Chat­bots – Oppor­tu­ni­ties and Chal­lenges for Social Development

C
Prof. Dr Rober­to Simanowski

In the lat­est of her Duet inter­views, Dr Cal­daro­la, edi­tor of Data Ware­house as well as co-author of Big Data and Law, and Prof. Dr Simanows­ki dis­cuss the social impact of chatbots.

To kick off our Duet inter­views, we should first explain in more detail for our read­ers what large lan­guage mod­els (LLMs) are, what they can do, how they are used in the inter­ac­tion between humans and machines, and how and on whose behalf, they are or will be programmed.

Prof. Dr Simanows­ki: In my book, I use the term ‘Sprach­mas­chine’ (lan­guage machine). Lan­guage machines are chat­bots such as Gem­i­ni, Claude, Chat­G­PT, LLa­MA, DeepSeek, etc. In Eng­lish, they are called Large Lan­guage Mod­els (LLMs). These are machines into which we humans enter prompts such as a ques­tion or task. These machines then pro­vide us with an answer or result. They are based on foun­da­tion mod­els or large mod­els to which we humans have no access. We humans inter­act with the chatbots.

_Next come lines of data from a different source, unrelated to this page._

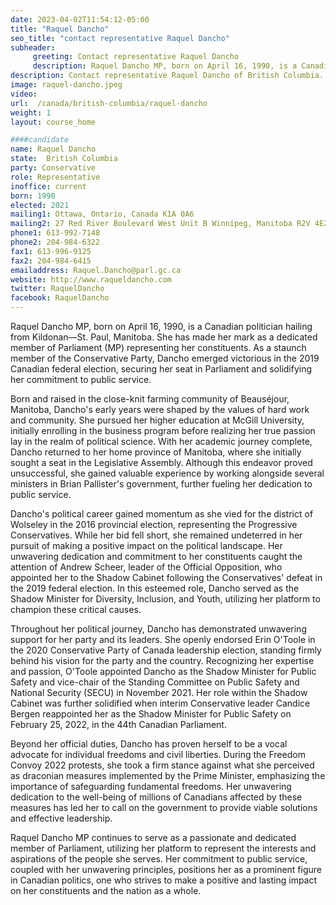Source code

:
 ```yaml
---
date: 2023-04-02T11:54:12-05:00
title: "Raquel Dancho"
seo_title: "contact representative Raquel Dancho"
subheader:
     greeting: Contact representative Raquel Dancho
     description: Raquel Dancho MP, born on April 16, 1990, is a Canadian politician hailing from Kildonan—St. Paul, Manitoba. She has made her mark as a dedicated member of Parliament (MP) representing her constituents. As a staunch member of the Conservative Party, Dancho emerged victorious in the 2019 Canadian federal election, securing her seat in Parliament and solidifying her commitment to public service.
description: Contact representative Raquel Dancho of British Columbia. Contact information for Raquel Dancho includes email address, phone number, and mailing address.
image: raquel-dancho.jpeg
video:
url:  /canada/british-columbia/raquel-dancho
weight: 1
layout: course_home

####candidate
name: Raquel Dancho
state:	British Columbia
party: Conservative
role: Representative
inoffice: current
born: 1990
elected: 2021
mailing1: Ottawa, Ontario, Canada K1A 0A6
mailing2: 27 Red River Boulevard West Unit B Winnipeg, Manitoba R2V 4E2
phone1: 613-992-7148
phone2: 204-984-6322
fax1: 613-996-9125
fax2: 204-984-6415
emailaddress: Raquel.Dancho@parl.gc.ca
website: http://www.raqueldancho.com
twitter: RaquelDancho
facebook: RaquelDancho
---
```


Raquel Dancho MP, born on April 16, 1990, is a Canadian politician hailing from Kildonan—St. Paul, Manitoba. She has made her mark as a dedicated member of Parliament (MP) representing her constituents. As a staunch member of the Conservative Party, Dancho emerged victorious in the 2019 Canadian federal election, securing her seat in Parliament and solidifying her commitment to public service.

Born and raised in the close-knit farming community of Beauséjour, Manitoba, Dancho's early years were shaped by the values of hard work and community. She pursued her higher education at McGill University, initially enrolling in the business program before realizing her true passion lay in the realm of political science. With her academic journey complete, Dancho returned to her home province of Manitoba, where she initially sought a seat in the Legislative Assembly. Although this endeavor proved unsuccessful, she gained valuable experience by working alongside several ministers in Brian Pallister's government, further fueling her dedication to public service.

Dancho's political career gained momentum as she vied for the district of Wolseley in the 2016 provincial election, representing the Progressive Conservatives. While her bid fell short, she remained undeterred in her pursuit of making a positive impact on the political landscape. Her unwavering dedication and commitment to her constituents caught the attention of Andrew Scheer, leader of the Official Opposition, who appointed her to the Shadow Cabinet following the Conservatives' defeat in the 2019 federal election. In this esteemed role, Dancho served as the Shadow Minister for Diversity, Inclusion, and Youth, utilizing her platform to champion these critical causes.

Throughout her political journey, Dancho has demonstrated unwavering support for her party and its leaders. She openly endorsed Erin O'Toole in the 2020 Conservative Party of Canada leadership election, standing firmly behind his vision for the party and the country. Recognizing her expertise and passion, O'Toole appointed Dancho as the Shadow Minister for Public Safety and vice-chair of the Standing Committee on Public Safety and National Security (SECU) in November 2021. Her role within the Shadow Cabinet was further solidified when interim Conservative leader Candice Bergen reappointed her as the Shadow Minister for Public Safety on February 25, 2022, in the 44th Canadian Parliament.

Beyond her official duties, Dancho has proven herself to be a vocal advocate for individual freedoms and civil liberties. During the Freedom Convoy 2022 protests, she took a firm stance against what she perceived as draconian measures implemented by the Prime Minister, emphasizing the importance of safeguarding fundamental freedoms. Her unwavering dedication to the well-being of millions of Canadians affected by these measures has led her to call on the government to provide viable solutions and effective leadership.

Raquel Dancho MP continues to serve as a passionate and dedicated member of Parliament, utilizing her platform to represent the interests and aspirations of the people she serves. Her commitment to public service, coupled with her unwavering principles, positions her as a prominent figure in Canadian politics, one who strives to make a positive and lasting impact on her constituents and the nation as a whole.
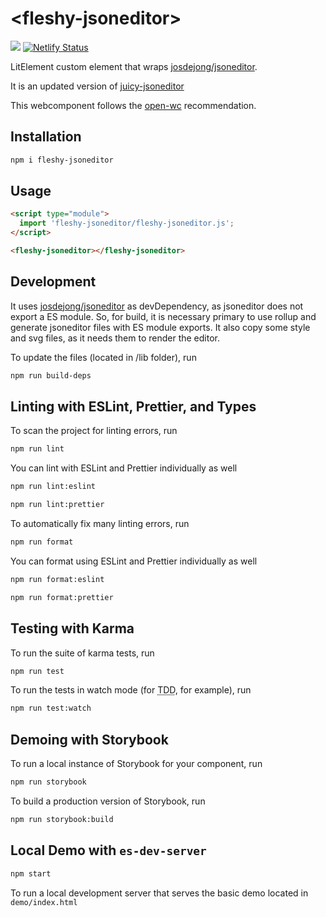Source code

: # \<fleshy-jsoneditor>

![](https://github.com/trystan2k/fleshy-jsoneditor/workflows/Build-CI/badge.svg)
[![Netlify Status](https://api.netlify.com/api/v1/badges/ec50add2-cd3d-403b-97c8-886c658803f2/deploy-status)](https://app.netlify.com/sites/fleshy-jsoneditor/deploys)

LitElement custom element that wraps [josdejong/jsoneditor](http://github.com/josdejong/jsoneditor). 

It is an updated version of [juicy-jsoneditor](https://github.com/Juicy/juicy-jsoneditor)

This webcomponent follows the [open-wc](https://github.com/open-wc/open-wc) recommendation.

## Installation
```bash
npm i fleshy-jsoneditor
```

## Usage
```html
<script type="module">
  import 'fleshy-jsoneditor/fleshy-jsoneditor.js';
</script>

<fleshy-jsoneditor></fleshy-jsoneditor>
```

## Development
It uses [josdejong/jsoneditor](http://github.com/josdejong/jsoneditor) as devDependency, as jsoneditor does not export a ES module. So, for build, it is necessary primary to use rollup and generate jsoneditor files with ES module exports. It also copy some style and svg files, as it needs them to render the editor.

To update the files (located in /lib folder), run
```bash
npm run build-deps
```

## Linting with ESLint, Prettier, and Types
To scan the project for linting errors, run
```bash
npm run lint
```

You can lint with ESLint and Prettier individually as well
```bash
npm run lint:eslint
```
```bash
npm run lint:prettier
```

To automatically fix many linting errors, run
```bash
npm run format
```

You can format using ESLint and Prettier individually as well
```bash
npm run format:eslint
```
```bash
npm run format:prettier
```

## Testing with Karma
To run the suite of karma tests, run
```bash
npm run test
```

To run the tests in watch mode (for <abbr title="test driven development">TDD</abbr>, for example), run

```bash
npm run test:watch
```

## Demoing with Storybook
To run a local instance of Storybook for your component, run
```bash
npm run storybook
```

To build a production version of Storybook, run
```bash
npm run storybook:build
```

## Local Demo with `es-dev-server`
```bash
npm start
```
To run a local development server that serves the basic demo located in `demo/index.html`
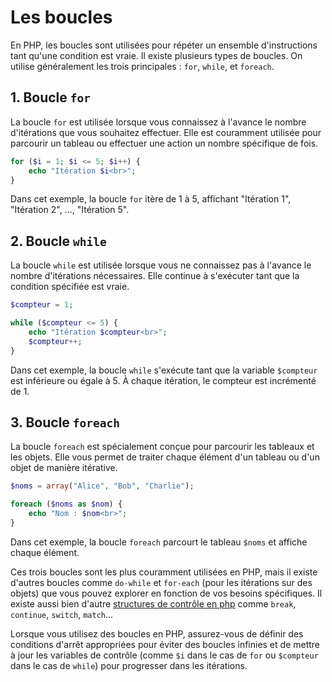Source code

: # Les boucles

En PHP, les boucles sont utilisées pour répéter un ensemble d'instructions tant qu'une condition est vraie. Il existe plusieurs types de boucles. On utilise généralement les trois principales : `for`, `while`, et `foreach`.

## 1. Boucle `for`

La boucle `for` est utilisée lorsque vous connaissez à l'avance le nombre d'itérations que vous souhaitez effectuer. Elle est couramment utilisée pour parcourir un tableau ou effectuer une action un nombre spécifique de fois.

```php
for ($i = 1; $i <= 5; $i++) {
    echo "Itération $i<br>";
}
```

Dans cet exemple, la boucle `for` itère de 1 à 5, affichant "Itération 1", "Itération 2", ..., "Itération 5".

## 2. Boucle `while`

La boucle `while` est utilisée lorsque vous ne connaissez pas à l'avance le nombre d'itérations nécessaires. Elle continue à s'exécuter tant que la condition spécifiée est vraie.

```php
$compteur = 1;

while ($compteur <= 5) {
    echo "Itération $compteur<br>";
    $compteur++;
}
```

Dans cet exemple, la boucle `while` s'exécute tant que la variable `$compteur` est inférieure ou égale à 5. À chaque itération, le compteur est incrémenté de 1.

## 3. Boucle `foreach`

La boucle `foreach` est spécialement conçue pour parcourir les tableaux et les objets. Elle vous permet de traiter chaque élément d'un tableau ou d'un objet de manière itérative.

```php
$noms = array("Alice", "Bob", "Charlie");

foreach ($noms as $nom) {
    echo "Nom : $nom<br>";
}
```

Dans cet exemple, la boucle `foreach` parcourt le tableau `$noms` et affiche chaque élément.

Ces trois boucles sont les plus couramment utilisées en PHP, mais il existe d'autres boucles comme `do-while` et `for-each` (pour les itérations sur des objets) que vous pouvez explorer en fonction de vos besoins spécifiques. Il existe aussi bien d'autre [structures de contrôle en php](https://www.php.net/manual/fr/language.control-structures.php) comme `break`, `continue`, `switch`, `match`...

Lorsque vous utilisez des boucles en PHP, assurez-vous de définir des conditions d'arrêt appropriées pour éviter des boucles infinies et de mettre à jour les variables de contrôle (comme `$i` dans le cas de `for` ou `$compteur` dans le cas de `while`) pour progresser dans les itérations.
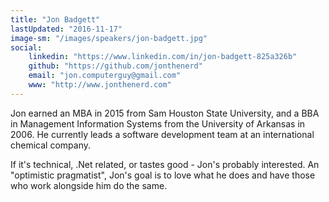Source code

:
 ```yaml
---
title: "Jon Badgett"
lastUpdated: "2016-11-17"
image-sm: "/images/speakers/jon-badgett.jpg"
social:
    linkedin: "https://www.linkedin.com/in/jon-badgett-825a326b"
    github: "https://github.com/jonthenerd"
    email: "jon.computerguy@gmail.com"
    www: "http://www.jonthenerd.com"
---
```

Jon earned an MBA in 2015 from Sam Houston State University, and a BBA in 
Management Information Systems from the University of Arkansas in 2006. He currently 
leads a software development team at an international chemical company.

If it's technical, .Net related, or tastes good - Jon's probably interested. An 
"optimistic pragmatist", Jon's goal is to love what he does and have those who work 
alongside him do the same.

These machines stan­dard­ise lan­guages. Cer­tain aspects of cog­ni­tive, non-phys­i­cal activ­i­ty are trans­lat­ed into a spe­cif­ic tech­nique which is a spe­cif­ic method for pro­cess­ing human prompts. This tech­nique is the method of how some­thing is done, depend­ing on the data used to feed and train the chat­bots. The data con­sists of words or let­ters drawn from books, online texts…in oth­er words, com­mu­ni­ca­tions of all kinds amount­ing to tril­lions of words. From this, the chat­bots learn how words sta­tis­ti­cal­ly relate to one anoth­er i.e., how often they are used and with what prob­a­bil­i­ty they are asso­ci­at­ed with oth­er words. When pro­duc­ing ‘its own’ texts, the chat­bot then knows which word or com­bi­na­tion of words is high­ly like­ly to fol­low the next word or com­bi­na­tion of words. This means that the words and word com­bi­na­tions that pre­dom­i­nate in these texts reflect and deter­mine the way most peo­ple speak and write.

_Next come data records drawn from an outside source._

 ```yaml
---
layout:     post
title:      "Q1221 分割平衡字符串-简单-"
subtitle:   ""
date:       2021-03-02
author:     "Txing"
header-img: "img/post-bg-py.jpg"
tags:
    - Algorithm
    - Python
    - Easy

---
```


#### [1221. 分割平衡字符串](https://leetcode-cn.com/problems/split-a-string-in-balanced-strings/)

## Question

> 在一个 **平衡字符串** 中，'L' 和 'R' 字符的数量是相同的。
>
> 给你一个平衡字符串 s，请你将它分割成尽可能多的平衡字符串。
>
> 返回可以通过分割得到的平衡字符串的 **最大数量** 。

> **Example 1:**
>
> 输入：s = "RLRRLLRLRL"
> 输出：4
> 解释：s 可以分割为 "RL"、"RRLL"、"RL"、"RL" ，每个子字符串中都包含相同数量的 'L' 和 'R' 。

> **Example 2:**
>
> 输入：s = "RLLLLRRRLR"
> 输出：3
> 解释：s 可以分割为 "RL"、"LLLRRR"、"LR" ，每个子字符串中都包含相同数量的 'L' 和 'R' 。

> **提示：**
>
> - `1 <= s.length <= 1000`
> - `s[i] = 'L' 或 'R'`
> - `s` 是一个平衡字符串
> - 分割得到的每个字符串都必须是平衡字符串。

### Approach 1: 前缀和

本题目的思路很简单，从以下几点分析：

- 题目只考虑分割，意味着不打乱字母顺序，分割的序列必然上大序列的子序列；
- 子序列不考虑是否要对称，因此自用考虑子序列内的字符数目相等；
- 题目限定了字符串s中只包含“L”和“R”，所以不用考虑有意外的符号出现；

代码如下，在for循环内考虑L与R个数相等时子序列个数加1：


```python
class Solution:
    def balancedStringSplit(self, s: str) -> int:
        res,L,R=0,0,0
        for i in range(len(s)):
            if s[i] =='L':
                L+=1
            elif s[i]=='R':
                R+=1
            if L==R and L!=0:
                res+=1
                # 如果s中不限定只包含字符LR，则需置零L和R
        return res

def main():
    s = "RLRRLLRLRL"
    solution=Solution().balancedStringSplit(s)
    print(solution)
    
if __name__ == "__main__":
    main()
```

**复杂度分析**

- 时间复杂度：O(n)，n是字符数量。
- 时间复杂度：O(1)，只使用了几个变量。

Chat­bots are used for all kinds of cog­ni­tive tasks, infor­ma­tion retrieval, and polit­i­cal and moral ques­tions. They are par­tic­u­lar­ly pop­u­lar as ther­a­pists rather than as ency­clopae­dias. Even moral ques­tions, such as ‘Mar­riage for all?’ or ‘When should I pro­pose mar­riage?’ these ques­tions are then answered sta­tis­ti­cal­ly based on the chatbot’s pro­grammed algo­rithms. If the chat­bot then responds that I should pro­pose mar­riage when both par­ties share those feel­ings and that I shouldn’t let myself be pres­sured into it, this answer reflects a clear West­ern per­spec­tive root­ed in the West’s con­cept of roman­tic love. This answer does not reflect arranged mar­riages by par­ents, as are com­mon in India, for exam­ple. The chatbot’s response is always an export of val­ues. Most­ly these are West­ern val­ues, because the train­ing data of LLMs and their fine­tun­ing by pro­gram­mers pre­dom­i­nant­ly rep­re­sent West­ern values.

What impact might the sta­tis­ti­cal results of the chat­bot have? What does this tech­nol­o­gy mean for peo­ple? What oppor­tu­ni­ties and what risks do they present?

Media such as chat­bots, bring both oppor­tu­ni­ties and risks. Media schol­ar Mar­shall McLuhan said that ‘media are both an exten­sion and an ampu­ta­tion of man.’ Of course, chat­bots help us humans with research, sum­maris­ing, and writ­ing text. At the same time, we humans also lose cer­tain abil­i­ties when we no longer use or prac­tise them. That’s just how our brains work. As for risks, they lie in main­stream cul­ture. You only get what the major­i­ty says or writes. As a result, inno­va­tion falls by the way­side because the prompt always deliv­ers a main­stream answer.

Human inno­va­tion stems from the fact that peo­ple are con­stant­ly exposed to dif­fer­ent ideas, ways of think­ing, and per­spec­tives. Inno­va­tion means ‘think­ing out­side the box.’ And that is, by its very nature, impos­si­ble for a chat­bot, because the chat­bot speaks with a sin­gle voice.

Peo­ple no longer have a per­son­al con­nec­tion to the texts. With chat­bots, we are essen­tial­ly deal­ing with a ‘reluc­tant librar­i­an’ who denies peo­ple direct access to the books. The jour­ney to the book is omit­ted where peo­ple often encounter oth­er inter­est­ing books and realise just how com­plex and rich the top­ic, the ques­tion, the the­sis is in terms of its var­i­ous aspects. The reluc­tant and at the same time over­ly assist­ing librar­i­an tells the prompter that she has read all the books and can give him or her the answer direct­ly. That is exact­ly what the chat­bot does. And because this is, of course, extreme­ly con­ve­nient, time-sav­ing, and tempt­ing as a ser­vice for the prompter, this ser­vice is glad­ly accepted.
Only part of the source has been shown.